Instead of full SVD I had to use, "economy size" SVD, where $U$ has only first $n$ columns, and $\Sigma$ becomes a square matrix. I also forgot to take the transpose of $V$, that's why I was getting wrong numbers. SO, the primary question is solved :) But it would be great if someone could answer the bonus question.

I need to solve the linear least squares problem $\min_{x}\|Ax - b\|_{2}^{2}$ given the matrix $A = \begin{pmatrix} 1&1 \\ 0&1 \\ -1&0 \end{pmatrix} $ and vector $b = \begin{pmatrix} 1 \\ 1 \\ 1 \end{pmatrix} $

The normal equations method $A^{T}Ax = A^{T}b$ and the QR-decomposition $Rx = Q^{T}b$ give the same result: $x = \begin{pmatrix} -0.667 \\ 1.333 \end{pmatrix}$

However, I have some questions about the SVD method.

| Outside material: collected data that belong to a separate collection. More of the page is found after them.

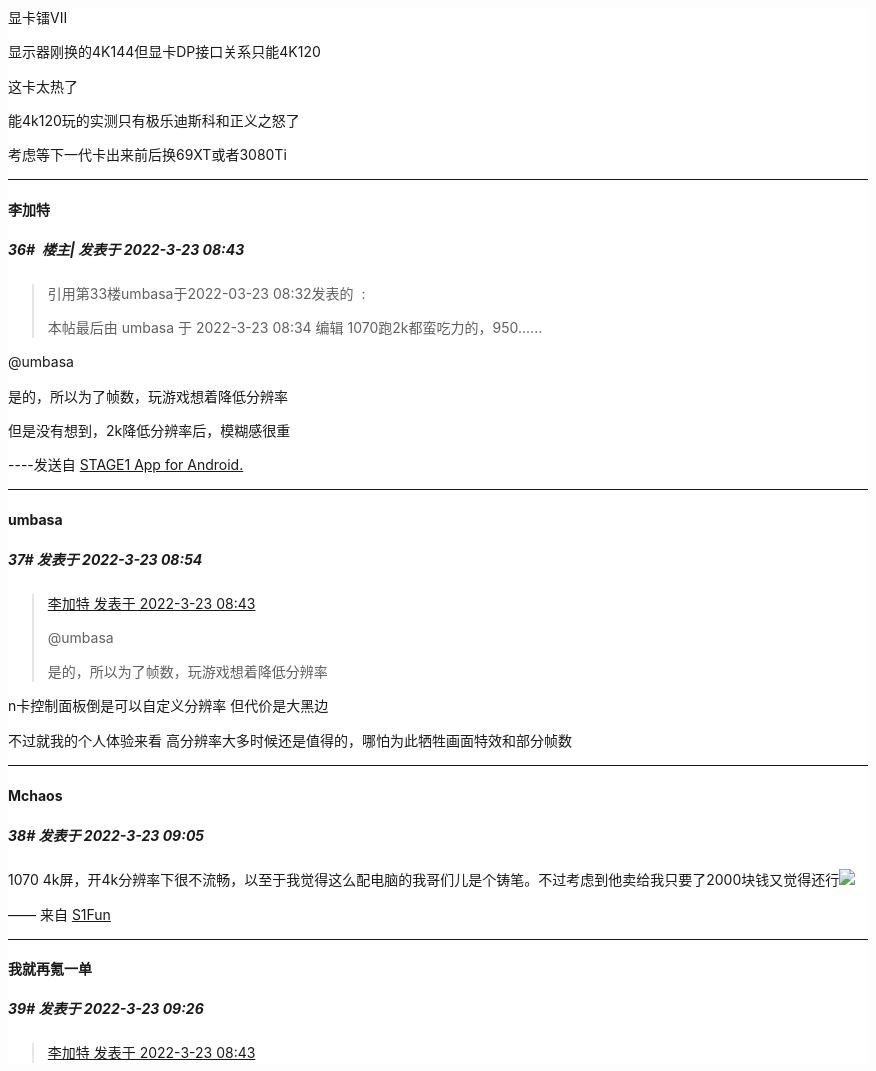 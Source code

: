 显卡镭VII

显示器刚换的4K144但显卡DP接口关系只能4K120

这卡太热了

能4k120玩的实测只有极乐迪斯科和正义之怒了

考虑等下一代卡出来前后换69XT或者3080Ti

*****

####  李加特  
##### 36#         楼主| 发表于 2022-3-23 08:43

<blockquote>引用第33楼umbasa于2022-03-23 08:32发表的  :

本帖最后由 umbasa 于 2022-3-23 08:34 编辑 1070跑2k都蛮吃力的，950......</blockquote>
@umbasa

是的，所以为了帧数，玩游戏想着降低分辨率

但是没有想到，2k降低分辨率后，模糊感很重

----发送自 [STAGE1 App for Android.](http://stage1.5j4m.com/?1.37)

*****

####  umbasa  
##### 37#       发表于 2022-3-23 08:54

<blockquote><a href="httphttps://bbs.saraba1st.com/2b/forum.php?mod=redirect&amp;goto=findpost&amp;pid=55150720&amp;ptid=2059444" target="_blank">李加特 发表于 2022-3-23 08:43</a>

@umbasa

是的，所以为了帧数，玩游戏想着降低分辨率</blockquote>
n卡控制面板倒是可以自定义分辨率 但代价是大黑边

不过就我的个人体验来看 高分辨率大多时候还是值得的，哪怕为此牺牲画面特效和部分帧数

*****

####  Mchaos  
##### 38#       发表于 2022-3-23 09:05

1070 4k屏，开4k分辨率下很不流畅，以至于我觉得这么配电脑的我哥们儿是个铸笔。不过考虑到他卖给我只要了2000块钱又觉得还行<img src="https://static.saraba1st.com/image/smiley/face2017/066.png" referrerpolicy="no-referrer">

—— 来自 [S1Fun](https://s1fun.koalcat.com)

*****

####  我就再氪一单  
##### 39#       发表于 2022-3-23 09:26

<blockquote><a href="httphttps://bbs.saraba1st.com/2b/forum.php?mod=redirect&amp;goto=findpost&amp;pid=55150720&amp;ptid=2059444" target="_blank">李加特 发表于 2022-3-23 08:43</a>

My lecture notes say that the solution to the LLS is $$x = V\Sigma^{-1}U^{T}b$$

But $$A_{32} = U_{33}\Sigma_{32}V_{22}^{T}$$ Therefore, $\Sigma$ is an $3\times2$ matrix, and the inverse is not defined for it.

I though $\Sigma^{-1}$ could mean $\Sigma^{+}$ (pseudo inverse), then the dimensions agree.

But the solution is $x = \begin{pmatrix} 1.333 \\ 0.667 \end{pmatrix}$ which looks quite close to the first solution, but it doesn't give the least value.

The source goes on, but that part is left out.